We emphasize that because the communication between the North Carolina and New Jersey courts at issue in the present case concerned simultaneous child custody proceedings, the provisions of N.C. Gen. Stat. § 50A-206 control. Because the record reveals no discretionary communication between the two courts actually occurred, the provisions of N.C. Gen. Stat. § 50A-110 are not implicated. Plaintiff argues that because Judge Hilburn’s 21 February 2011 order indicates that the decision to decline jurisdiction in North Carolina was made “[a]fter reviewing the file, hearing arguments of counsel and reviewing correspondence from and having telephone conferences with the Honorable Margaret M. Foti, Superior Court of New Jersey,” the record necessarily implies that Judge Hilbum held discretionary ex parte communications with Judge Foti without complying with section 50A-110. (Emphasis added.) However, even if Judge Hilburn did, in fact, have telephone conferences with Judge Foti regarding the jurisdiction issue, we fail to see how any such communication affected the outcome in the present case, as Judge Hilburn’s findings of fact both disclose and rely on the same facts that are presented in plaintiff’s present child custody complaint, Judge Foti’s order denying plaintiff’s motion to dismiss, and Judge Foti’s letter to Judge Hilbum, which was fully produced to the parties.

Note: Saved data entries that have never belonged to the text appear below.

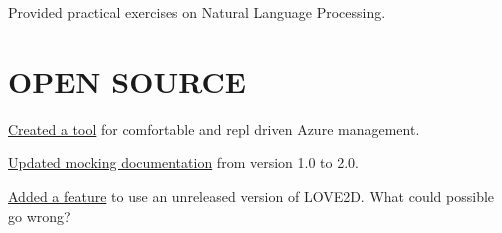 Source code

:\documentclass[]{deedy-resume-openfont}
\begin{document}
\begin{minipage}[t]{0.66\textwidth}
Provided practical exercises on Natural Language Processing.
\sectionsep




\section{OPEN SOURCE}
\href{https://git.sr.ht/~jiglesias/azufre}{Created a tool} 
for comfortable and repl driven Azure management.
\sectionsep

\href{https://github.com/zio/zio/pull/7600}{Updated mocking documentation} 
from version 1.0 to 2.0.
\sectionsep

\href{https://gitlab.com/alexjgriffith/min-love2d-fennel/-/issues/10}{Added a feature} 
to use an unreleased version of LOVE2D. What could possible go wrong?
\sectionsep

\end{minipage} 
\end{document}
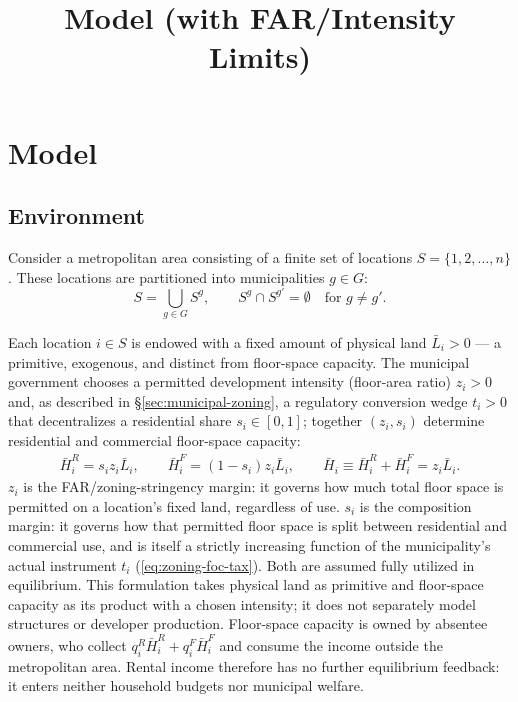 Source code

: \documentclass[12pt, a4paper]{article}
\title{Model (with FAR/Intensity Limits)}
\author{}
\date{}
\theoremstyle{definition}
\theoremstyle{remark}
\begin{document}
\maketitle

\section{Model}

\subsection{Environment}
\label{sec:environment}

Consider a metropolitan area consisting of a finite set of locations $S = \{1, 2, \ldots, n\}$. These locations are partitioned into municipalities $g \in G$:
\[
S = \bigcup_{g \in G} S^g, \qquad S^g \cap S^{g'} = \emptyset \quad \text{for } g \neq g'.
\]

Each location $i \in S$ is endowed with a fixed amount of physical land $\bar L_i>0$ — a primitive, exogenous, and distinct from floor-space capacity. The municipal government chooses a permitted development intensity (floor-area ratio) $z_i>0$ and, as described in \S\ref{sec:municipal-zoning}, a regulatory conversion wedge $t_i>0$ that decentralizes a residential share $s_i\in[0,1]$; together $(z_i,s_i)$ determine residential and commercial floor-space capacity:
\begin{align}
    \label{eq:capacity-identity}
    \bar H_i^R=s_iz_i\bar L_i,
    \qquad
    \bar H_i^F=(1-s_i)z_i\bar L_i,
    \qquad
    \bar H_i\equiv\bar H_i^R+\bar H_i^F=z_i\bar L_i.
\end{align}
$z_i$ is the FAR/zoning-stringency margin: it governs how much total floor space is permitted on a location's fixed land, regardless of use. $s_i$ is the composition margin: it governs how that permitted floor space is split between residential and commercial use, and is itself a strictly increasing function of the municipality's actual instrument $t_i$ (\eqref{eq:zoning-foc-tax}). Both are assumed fully utilized in equilibrium. This formulation takes physical land as primitive and floor-space capacity as its product with a chosen intensity; it does not separately model structures or developer production. Floor-space capacity is owned by absentee owners, who collect $q_i^R\bar H_i^R+q_i^F\bar H_i^F$ and consume the income outside the metropolitan area. Rental income therefore has no further equilibrium feedback: it enters neither household budgets nor municipal welfare.
\end{document}
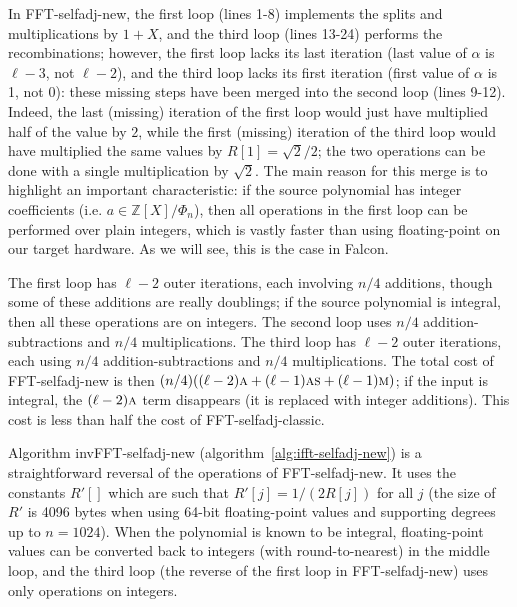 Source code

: \documentclass{llncs}
\newcommand{\bZ}{\mathbb{Z}}
\begin{document}
In \textsf{FFT-selfadj-new}, the first loop (lines 1-8) implements the
splits and multiplications by $1 + X$, and the third loop (lines 13-24)
performs the recombinations; however, the first loop lacks its last
iteration (last value of $\alpha$ is $\ell - 3$, not $\ell - 2$), and
the third loop lacks its first iteration (first value of $\alpha$ is 1,
not 0): these missing steps have been merged into the second loop (lines
9-12). Indeed, the last (missing) iteration of the first loop would just
have multiplied half of the value by $2$, while the first (missing)
iteration of the third loop would have multiplied the same values by
$R[1] = \sqrt{2}/2$; the two operations can be done with a single
multiplication by $\sqrt{2}$. The main reason for this merge is to
highlight an important characteristic: if the source polynomial has
integer coefficients (i.e. $a \in \bZ[X]/\Phi_n$), then all operations
in the first loop can be performed over plain integers, which is vastly
faster than using floating-point on our target hardware. As we will see,
this is the case in Falcon.

The first loop has $\ell - 2$ outer iterations, each involving $n/4$
additions, though some of these additions are really doublings; if the
source polynomial is integral, then all these operations are on
integers. The second loop uses $n/4$ addition-subtractions and $n/4$
multiplications. The third loop has $\ell - 2$ outer iterations, each
using $n/4$ addition-subtractions and $n/4$ multiplications. The total
cost of \textsf{FFT-selfadj-new} is then $(n/4)((\ell - 2)\text{\textsc{a}}
+ (\ell - 1)\text{\textsc{as}} + (\ell - 1)\text{\textsc{m}})$; if the
input is integral, the $(\ell - 2)\text{\textsc{a}}$ term disappears
(it is replaced with integer additions). This cost is less than half
the cost of \textsf{FFT-selfadj-classic}.

Algorithm \textsf{invFFT-selfadj-new}
(algorithm~\ref{alg:ifft-selfadj-new}) is a straightforward reversal of
the operations of \textsf{FFT-selfadj-new}. It uses the constants $R'[]$
which are such that $R'[j] = 1/(2R[j])$ for all $j$ (the size of $R'$ is
4096 bytes when using 64-bit floating-point values and supporting
degrees up to $n = 1024$). When the polynomial is known to be integral,
floating-point values can be converted back to integers (with
round-to-nearest) in the middle loop, and the third loop (the reverse of
the first loop in \textsf{FFT-selfadj-new}) uses only operations on
integers.
\end{document}
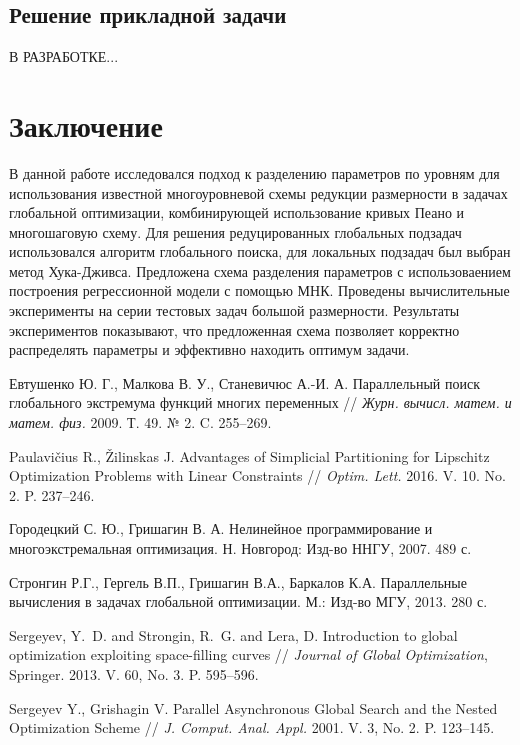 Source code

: \documentclass[11pt, oneside, a4paper]{article}
\begin{document}
\subsection{Решение прикладной задачи}

В РАЗРАБОТКЕ...

\section{Заключение}

В данной работе исследовался подход к разделению параметров по уровням для использования известной многоуровневой схемы редукции размерности в задачах глобальной оптимизации, комбинирующей использование кривых Пеано и многошаговую схему. Для решения редуцированных глобальных подзадач использовался алгоритм глобального поиска, для локальных подзадач был выбран метод Хука-Дживса. Предложена схема разделения параметров с использоваением построения регрессионной модели с помощью МНК. Проведены вычислительные эксперименты на серии тестовых задач большой размерности. Результаты экспериментов показывают, что предложенная схема позволяет корректно распределять параметры и эффективно находить оптимум задачи.

\begin{biblio}

 Евтушенко Ю. Г., Малкова В. У., Станевичюс А.-И. А. Параллельный поиск глобального экстремума функций многих переменных // {\it Журн. вычисл. матем. и матем. физ.} 2009. Т. 49. № 2. C. 255--269.

 Paulavi{\v c}ius R., {\v Z}ilinskas J. Advantages of Simplicial Partitioning for Lipschitz Optimization Problems with Linear Constraints // {\it Optim. Lett.} 2016. V. 10. No. 2. P. 237--246.

 Городецкий С. Ю., Гришагин В. А. Нелинейное программирование и многоэкстремальная оптимизация. Н. Новгород: Изд-во ННГУ, 2007. 489 с.

 Стронгин Р.Г., Гергель В.П., Гришагин В.А., Баркалов К.А. Параллельные вычисления в задачах глобальной оптимизации. М.: Изд-во МГУ, 2013. 280 с.

 Sergeyev, Y.~D. and Strongin, R.~G. and Lera, D. Introduction to global optimization exploiting space-filling curves // {\it Journal of Global Optimization}, Springer. 2013. V. 60, No. 3. P. 595--596.

 Sergeyev Y., Grishagin V. Parallel Asynchronous Global Search and the Nested Optimization Scheme //  {\it J. Comput. Anal. Appl.} 2001. V. 3, No. 2. P. 123--145.



\end{biblio}
\end{document}
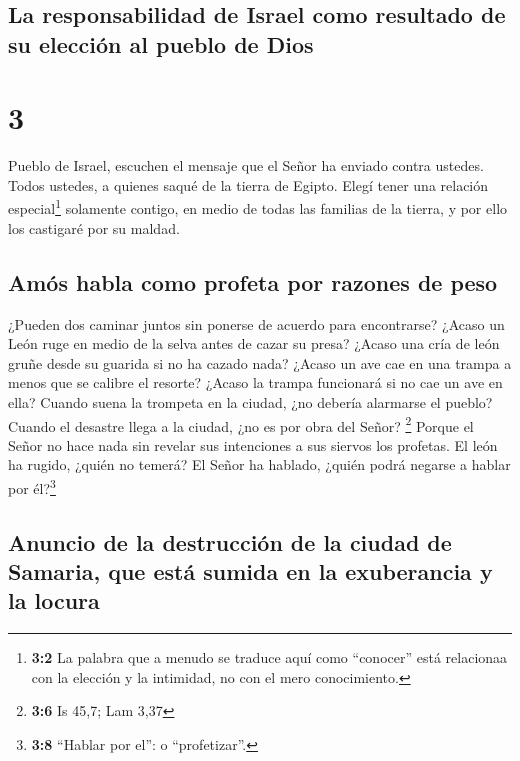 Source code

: \hypertarget{la-responsabilidad-de-israel-como-resultado-de-su-elecciuxf3n-al-pueblo-de-dios}{%
\subsection{La responsabilidad de Israel como resultado de su elección
al pueblo de
Dios}\label{la-responsabilidad-de-israel-como-resultado-de-su-elecciuxf3n-al-pueblo-de-dios}}

\hypertarget{section-2}{%
\section{3}\label{section-2}}

 Pueblo de Israel, escuchen el mensaje que el Señor ha
enviado contra ustedes. Todos ustedes, a quienes saqué de la tierra de
Egipto.  Elegí tener una relación especial\footnote{\textbf{3:2}
  La palabra que a menudo se traduce aquí como ``conocer'' está
  relacionaa con la elección y la intimidad, no con el mero
  conocimiento.} solamente contigo, en medio de todas las familias de la
tierra, y por ello los castigaré por su maldad.

\hypertarget{amuxf3s-habla-como-profeta-por-razones-de-peso}{%
\subsection{Amós habla como profeta por razones de
peso}\label{amuxf3s-habla-como-profeta-por-razones-de-peso}}

 ¿Pueden dos caminar juntos sin ponerse de acuerdo para
encontrarse?  ¿Acaso un León ruge en medio de la selva
antes de cazar su presa? ¿Acaso una cría de león gruñe desde su guarida
si no ha cazado nada?  ¿Acaso un ave cae en una trampa a
menos que se calibre el resorte? ¿Acaso la trampa funcionará si no cae
un ave en ella?  Cuando suena la trompeta en la ciudad,
¿no debería alarmarse el pueblo? Cuando el desastre llega a la ciudad,
¿no es por obra del Señor? \footnote{\textbf{3:6} Is 45,7; Lam 3,37}
 Porque el Señor no hace nada sin revelar sus intenciones
a sus siervos los profetas.  El león ha rugido, ¿quién no
temerá? El Señor ha hablado, ¿quién podrá negarse a hablar por
él?\footnote{\textbf{3:8} ``Hablar por el'': o ``profetizar''.}

\hypertarget{anuncio-de-la-destrucciuxf3n-de-la-ciudad-de-samaria-que-estuxe1-sumida-en-la-exuberancia-y-la-locura}{%
\subsection{Anuncio de la destrucción de la ciudad de Samaria, que está
sumida en la exuberancia y la
locura}\label{anuncio-de-la-destrucciuxf3n-de-la-ciudad-de-samaria-que-estuxe1-sumida-en-la-exuberancia-y-la-locura}}

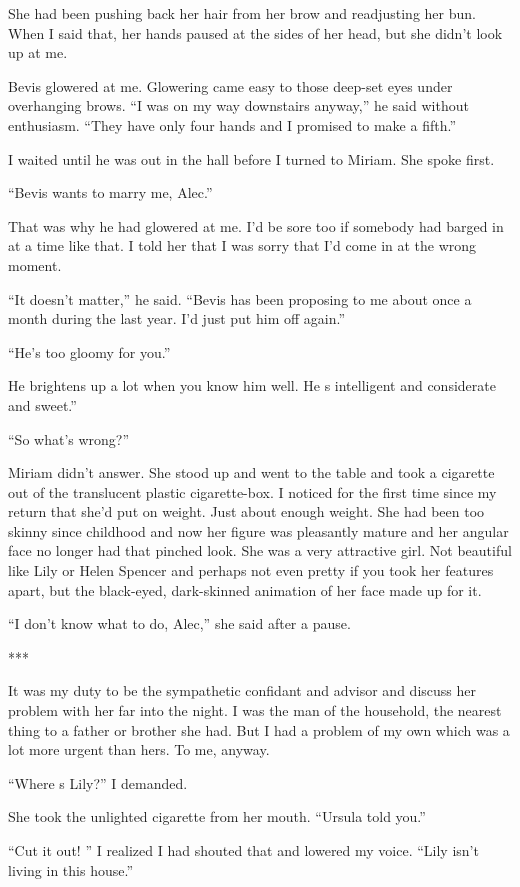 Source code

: \documentclass{novel}
\begin{document}
She had been pushing back her hair from her brow and readjusting her bun. When I said that, her hands paused at the sides of her head, but she didn’t look up at me.

Bevis glowered at me. Glowering came easy to those deep-set eyes under overhanging brows. “I was on my way downstairs anyway,” he said without enthusiasm. “They have only four hands and I promised to make a fifth.”

I waited until he was out in the hall before I turned to Miriam. She spoke first.

“Bevis wants to marry me, Alec.”

That was why he had glowered at me. I’d be sore too if somebody had barged in at a time like that. I told her that I was sorry that I’d come in at the wrong moment.

“It doesn’t matter,” he said. “Bevis has been proposing to me about once a month during the last year. I’d just put him off again.”

“He’s too gloomy for you.”

He brightens up a lot when you know him well. He s intelligent and considerate and sweet.”

“So what’s wrong?”

Miriam didn’t answer. She stood up and went to the table and took a cigarette out of the translucent plastic cigarette-box. I noticed for the first time since my return that she’d put on weight. Just about enough weight. She had been too skinny since childhood and now her figure was pleasantly mature and her angular face no longer had that pinched look. She was a very attractive girl. Not beautiful like Lily or Helen Spencer and perhaps not even pretty if you took her features apart, but the black-eyed, dark-skinned animation of her face made up for it.

“I don’t know what to do, Alec,” she said after a pause.

***

It was my duty to be the sympathetic confidant and advisor and discuss her problem with her far into the night. I was the man of the household, the nearest thing to a father or brother she had. But I had a problem of my own which was a lot more urgent than hers. To me, anyway.

“Where s Lily?” I demanded.

She took the unlighted cigarette from her mouth. “Ursula told you.”

“Cut it out! ” I realized I had shouted that and lowered my voice. “Lily isn’t living in this house.”
\end{document}
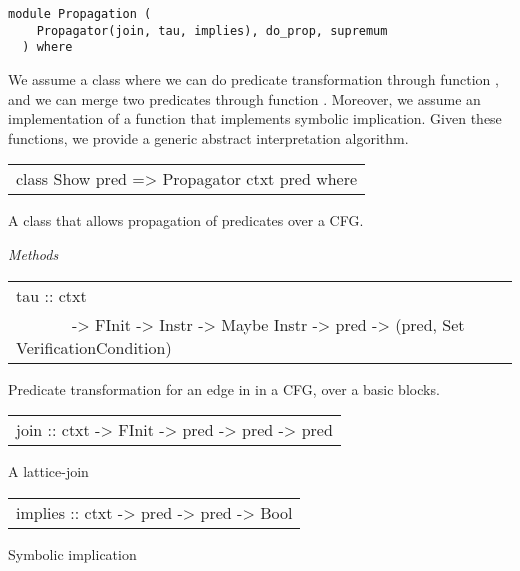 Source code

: \label{module:Propagation}
\haddockbeginheader
{\haddockverb\begin{verbatim}
module Propagation (
    Propagator(join, tau, implies), do_prop, supremum
  ) where\end{verbatim}}
\haddockendheader

We assume a class where we can do predicate transformation through function ,
and we can merge two predicates through function .
Moreover, we assume an implementation of a function  that implements symbolic implication.
Given these functions, we provide a generic abstract interpretation algorithm.\par
\begin{haddockdesc}
\item[\begin{tabular}{@{}l}
class Show pred => Propagator ctxt pred where
\end{tabular}]
{\haddockbegindoc
A class that allows propagation of predicates over a CFG.\par
\haddockpremethods{}\emph{Methods}
\begin{haddockdesc}
\item[\begin{tabular}{@{}l}
tau :: ctxt\\\ \ \ \ \ \ \ -> FInit -> {\char 91}Instr{\char 93} -> Maybe {\char 91}Instr{\char 93} -> pred -> (pred, Set VerificationCondition)
\end{tabular}]
{\haddockbegindoc
Predicate transformation for an edge in in a CFG, over a basic blocks.\par}
\end{haddockdesc}
\begin{haddockdesc}
\item[\begin{tabular}{@{}l}
join :: ctxt -> FInit -> pred -> pred -> pred
\end{tabular}]
{\haddockbegindoc
A lattice-join\par}
\end{haddockdesc}
\begin{haddockdesc}
\item[\begin{tabular}{@{}l}
implies :: ctxt -> pred -> pred -> Bool
\end{tabular}]
{\haddockbegindoc
Symbolic implication\par}
\end{haddockdesc}}
\end{haddockdesc}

Further, although plaintiff argues he was given no opportunity to present facts and arguments regarding the jurisdiction issue to Judge Hilbum, plaintiff submitted to Judge Hilbum a copy of his extensive forum non conveniens arguments as an exhibit to his present action for child custody.
*540Thus, the statutory prerequisites for determining child custody jurisdiction were substantially complied with in the present case. In the 21 February 2011 order, Judge Hilburn made the requisite findings of fact and conclusions of law that New Jersey had proper home state jurisdiction at the time the New Jersey child custody action was commenced, that the New Jersey court had communicated with the North Carolina court regarding the jurisdictional issue, that New Jersey declined to find this State the more appropriate forum for the parties’ custody dispute, and that North Carolina must therefore dismiss the action under the UCCJEA and the PKPA. Given these circumstances, and our de novo conclusion that North Carolina may not exercise jurisdiction over plaintiff’s child custody matter, the trial court’s order declining to exercise jurisdiction in the present case must be affirmed.
Affirmed.
Judge STEELMAN concurs. Judge McGEE dissents with separate opinion.